I think you are saying that a standard scientific file format is important to you. Since you have had such good luck with gridded data in Netcdf, I suggest that you stay with it. Consider these options to reduce archival file size:

1. Keep your current Netcdf format, but store your files gzip'ed. Make uncompressing a standard part of opening the file. Many application languages will allow you to call the shell to gunzip and delete a temporary file, so you can automate this. gunzip is rather fast, as I recall. As you stated, your file size is reduced by 99%.

The Netcdf-Java 2.2 library looks for  ".Z", ".zip", ".gzip", ".gz", or ".bz2" 
file extensions, and if found, it will uncompress/unzip, then read from the uncompressed file. It caches the unzipped file, and 
can clean up the cache area automatically, deleting older files to keep cache size within a specified limit. The next time the 
file is opened, it first looks to see if the uncompressed version exists in the cache.

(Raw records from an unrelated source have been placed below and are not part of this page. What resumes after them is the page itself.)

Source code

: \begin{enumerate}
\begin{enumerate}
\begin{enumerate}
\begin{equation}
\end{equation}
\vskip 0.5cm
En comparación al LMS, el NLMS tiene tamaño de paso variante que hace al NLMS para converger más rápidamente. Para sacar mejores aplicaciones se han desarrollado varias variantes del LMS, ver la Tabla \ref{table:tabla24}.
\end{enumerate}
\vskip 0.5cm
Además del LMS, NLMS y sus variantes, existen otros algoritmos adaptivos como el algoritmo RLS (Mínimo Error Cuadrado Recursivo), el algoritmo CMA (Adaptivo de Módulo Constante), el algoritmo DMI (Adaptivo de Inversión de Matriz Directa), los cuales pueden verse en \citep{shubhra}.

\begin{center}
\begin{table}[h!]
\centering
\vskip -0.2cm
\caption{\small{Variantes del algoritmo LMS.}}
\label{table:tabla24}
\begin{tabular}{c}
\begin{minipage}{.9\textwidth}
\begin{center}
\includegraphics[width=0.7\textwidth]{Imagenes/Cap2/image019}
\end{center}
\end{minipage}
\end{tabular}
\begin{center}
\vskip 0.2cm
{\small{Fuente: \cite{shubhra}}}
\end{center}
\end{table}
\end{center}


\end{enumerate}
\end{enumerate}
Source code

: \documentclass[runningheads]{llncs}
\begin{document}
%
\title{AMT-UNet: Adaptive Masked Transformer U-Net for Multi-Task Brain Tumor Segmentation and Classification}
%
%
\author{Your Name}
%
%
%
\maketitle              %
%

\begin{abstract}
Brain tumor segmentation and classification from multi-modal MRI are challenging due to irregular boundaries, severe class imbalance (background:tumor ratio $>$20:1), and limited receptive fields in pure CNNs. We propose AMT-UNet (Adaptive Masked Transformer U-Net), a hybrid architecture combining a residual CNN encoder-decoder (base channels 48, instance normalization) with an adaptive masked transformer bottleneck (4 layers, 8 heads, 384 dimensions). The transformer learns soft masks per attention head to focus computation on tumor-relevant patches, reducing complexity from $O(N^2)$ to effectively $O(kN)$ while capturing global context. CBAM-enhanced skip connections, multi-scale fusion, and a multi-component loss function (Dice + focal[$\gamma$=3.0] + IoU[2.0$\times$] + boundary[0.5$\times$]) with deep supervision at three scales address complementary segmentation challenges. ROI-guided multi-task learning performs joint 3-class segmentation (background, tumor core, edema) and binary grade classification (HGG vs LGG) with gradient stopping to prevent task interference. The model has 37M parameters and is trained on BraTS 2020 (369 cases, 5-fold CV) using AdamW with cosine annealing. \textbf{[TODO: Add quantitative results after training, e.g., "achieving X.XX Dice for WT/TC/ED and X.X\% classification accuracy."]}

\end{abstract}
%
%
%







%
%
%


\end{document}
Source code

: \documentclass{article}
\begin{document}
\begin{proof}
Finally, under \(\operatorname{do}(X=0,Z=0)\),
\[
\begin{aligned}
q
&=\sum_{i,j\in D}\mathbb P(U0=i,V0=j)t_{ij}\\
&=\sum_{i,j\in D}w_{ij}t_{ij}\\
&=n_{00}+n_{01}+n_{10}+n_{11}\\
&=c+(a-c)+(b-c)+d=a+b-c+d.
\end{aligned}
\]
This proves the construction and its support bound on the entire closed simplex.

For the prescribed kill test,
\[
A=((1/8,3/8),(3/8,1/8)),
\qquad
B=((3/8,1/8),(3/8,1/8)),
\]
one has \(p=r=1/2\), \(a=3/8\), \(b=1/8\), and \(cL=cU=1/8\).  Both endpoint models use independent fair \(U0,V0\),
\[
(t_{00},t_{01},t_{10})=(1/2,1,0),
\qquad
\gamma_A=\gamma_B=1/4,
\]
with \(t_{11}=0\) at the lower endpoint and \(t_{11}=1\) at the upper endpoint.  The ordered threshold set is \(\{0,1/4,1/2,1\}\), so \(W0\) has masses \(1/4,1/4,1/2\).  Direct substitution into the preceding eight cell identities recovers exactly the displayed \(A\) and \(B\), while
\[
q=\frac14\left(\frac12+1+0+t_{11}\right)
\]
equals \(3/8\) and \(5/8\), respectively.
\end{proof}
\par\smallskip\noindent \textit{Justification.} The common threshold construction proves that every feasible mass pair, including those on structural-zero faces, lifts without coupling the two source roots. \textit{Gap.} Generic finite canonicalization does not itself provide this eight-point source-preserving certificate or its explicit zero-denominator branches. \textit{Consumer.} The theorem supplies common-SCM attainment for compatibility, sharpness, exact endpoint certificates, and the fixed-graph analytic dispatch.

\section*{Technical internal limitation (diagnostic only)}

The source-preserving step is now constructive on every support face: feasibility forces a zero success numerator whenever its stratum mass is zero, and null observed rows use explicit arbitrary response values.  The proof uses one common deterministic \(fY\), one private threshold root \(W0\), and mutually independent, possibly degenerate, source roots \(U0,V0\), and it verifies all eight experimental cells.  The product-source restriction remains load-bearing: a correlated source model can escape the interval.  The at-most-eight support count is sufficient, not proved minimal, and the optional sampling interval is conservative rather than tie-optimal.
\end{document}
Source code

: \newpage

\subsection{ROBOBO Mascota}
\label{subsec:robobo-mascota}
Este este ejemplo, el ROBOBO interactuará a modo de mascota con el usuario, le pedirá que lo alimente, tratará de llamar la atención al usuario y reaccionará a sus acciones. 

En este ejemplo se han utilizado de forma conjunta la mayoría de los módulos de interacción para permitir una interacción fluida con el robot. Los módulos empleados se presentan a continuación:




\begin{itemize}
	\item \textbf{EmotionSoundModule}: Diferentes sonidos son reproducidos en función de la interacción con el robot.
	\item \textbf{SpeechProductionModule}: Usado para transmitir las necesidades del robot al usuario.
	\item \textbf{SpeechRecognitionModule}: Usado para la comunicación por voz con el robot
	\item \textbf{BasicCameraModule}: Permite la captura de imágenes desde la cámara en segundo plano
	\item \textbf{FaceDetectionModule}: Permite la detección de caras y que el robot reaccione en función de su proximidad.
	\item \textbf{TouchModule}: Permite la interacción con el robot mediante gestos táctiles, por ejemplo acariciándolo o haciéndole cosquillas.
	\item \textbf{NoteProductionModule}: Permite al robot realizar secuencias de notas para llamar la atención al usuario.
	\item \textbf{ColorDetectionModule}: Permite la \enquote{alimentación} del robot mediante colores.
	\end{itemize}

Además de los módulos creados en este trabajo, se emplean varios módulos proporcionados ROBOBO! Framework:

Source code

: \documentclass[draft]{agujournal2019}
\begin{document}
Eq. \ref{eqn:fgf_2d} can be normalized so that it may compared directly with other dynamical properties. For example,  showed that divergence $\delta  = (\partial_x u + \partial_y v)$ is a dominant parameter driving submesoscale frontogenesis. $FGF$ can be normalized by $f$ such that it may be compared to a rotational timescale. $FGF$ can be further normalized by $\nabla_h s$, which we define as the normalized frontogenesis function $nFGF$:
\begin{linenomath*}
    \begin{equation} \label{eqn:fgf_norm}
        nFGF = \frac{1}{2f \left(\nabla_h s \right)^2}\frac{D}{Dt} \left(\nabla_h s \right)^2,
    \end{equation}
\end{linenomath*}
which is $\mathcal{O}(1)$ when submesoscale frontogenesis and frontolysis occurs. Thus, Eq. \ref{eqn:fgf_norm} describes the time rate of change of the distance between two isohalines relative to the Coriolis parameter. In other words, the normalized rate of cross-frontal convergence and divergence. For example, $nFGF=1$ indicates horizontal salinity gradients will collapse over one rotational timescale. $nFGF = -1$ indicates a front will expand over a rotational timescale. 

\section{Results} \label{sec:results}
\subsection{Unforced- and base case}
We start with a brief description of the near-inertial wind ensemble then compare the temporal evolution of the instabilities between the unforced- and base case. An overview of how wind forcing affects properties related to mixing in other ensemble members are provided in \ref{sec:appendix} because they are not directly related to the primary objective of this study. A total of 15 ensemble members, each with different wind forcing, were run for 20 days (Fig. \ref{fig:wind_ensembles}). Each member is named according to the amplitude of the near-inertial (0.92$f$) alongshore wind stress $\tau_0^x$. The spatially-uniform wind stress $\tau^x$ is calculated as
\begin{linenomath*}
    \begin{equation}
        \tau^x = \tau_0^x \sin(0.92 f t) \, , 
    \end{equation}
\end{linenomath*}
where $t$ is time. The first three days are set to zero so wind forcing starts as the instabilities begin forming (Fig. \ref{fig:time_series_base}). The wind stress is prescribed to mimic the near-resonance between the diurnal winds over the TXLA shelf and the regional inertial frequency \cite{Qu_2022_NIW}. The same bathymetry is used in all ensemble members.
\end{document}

This works in read-only applications like servers. Writing usually is done once 
and we havent tried to optimize that.



2. Netcdf 16-bit packed format. Reduce file size by 50%. You get 16 bits for your combined precision and dynamic range.

3. Netcdf 8-bit packed format. Reduce file size by 75%. You get 8 bits for your combined precision and dynamic range.


If you use the standard attributes "scale_factor" and "add_offset", the 
Netcdf-Java 2.2 library will optionally handle the packing in a transparent way, ie promote the 
variable to float or double from byte or short, and apply the scale and offset. Again, this is only 
on the reading side.


These features are available only to Java applications.